*Problem requirements:* Reproduce the listing exactly and skip over any pictures.

*Exercise input:*
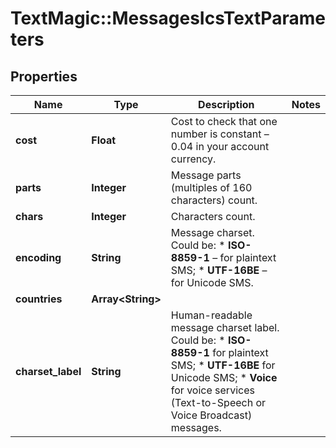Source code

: # TextMagic::MessagesIcsTextParameters

## Properties
Name | Type | Description | Notes
------------ | ------------- | ------------- | -------------
**cost** | **Float** | Cost to check that one number is constant – 0.04 in your account currency. | 
**parts** | **Integer** | Message parts (multiples of 160 characters) count. | 
**chars** | **Integer** | Characters count. | 
**encoding** | **String** | Message charset. Could be: * **ISO-8859-1** – for plaintext SMS; * **UTF-16BE** – for Unicode SMS.  | 
**countries** | **Array&lt;String&gt;** |  | 
**charset_label** | **String** | Human-readable message charset label. Could be: *   **ISO-8859-1** for plaintext SMS; *   **UTF-16BE** for Unicode SMS; *   **Voice** for voice services (Text-to-Speech or Voice Broadcast) messages.  |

*Expected answer:*
Source code

: # TextMagic::MessagesIcsTextParameters

## Properties
Name | Type | Description | Notes
------------ | ------------- | ------------- | -------------
**cost** | **Float** | Cost to check that one number is constant – 0.04 in your account currency. | 
**parts** | **Integer** | Message parts (multiples of 160 characters) count. | 
**chars** | **Integer** | Characters count. | 
**encoding** | **String** | Message charset. Could be: * **ISO-8859-1** – for plaintext SMS; * **UTF-16BE** – for Unicode SMS.  | 
**countries** | **Array&lt;String&gt;** |  | 
**charset_label** | **String** | Human-readable message charset label. Could be: *   **ISO-8859-1** for plaintext SMS; *   **UTF-16BE** for Unicode SMS; *   **Voice** for voice services (Text-to-Speech or Voice Broadcast) messages.  |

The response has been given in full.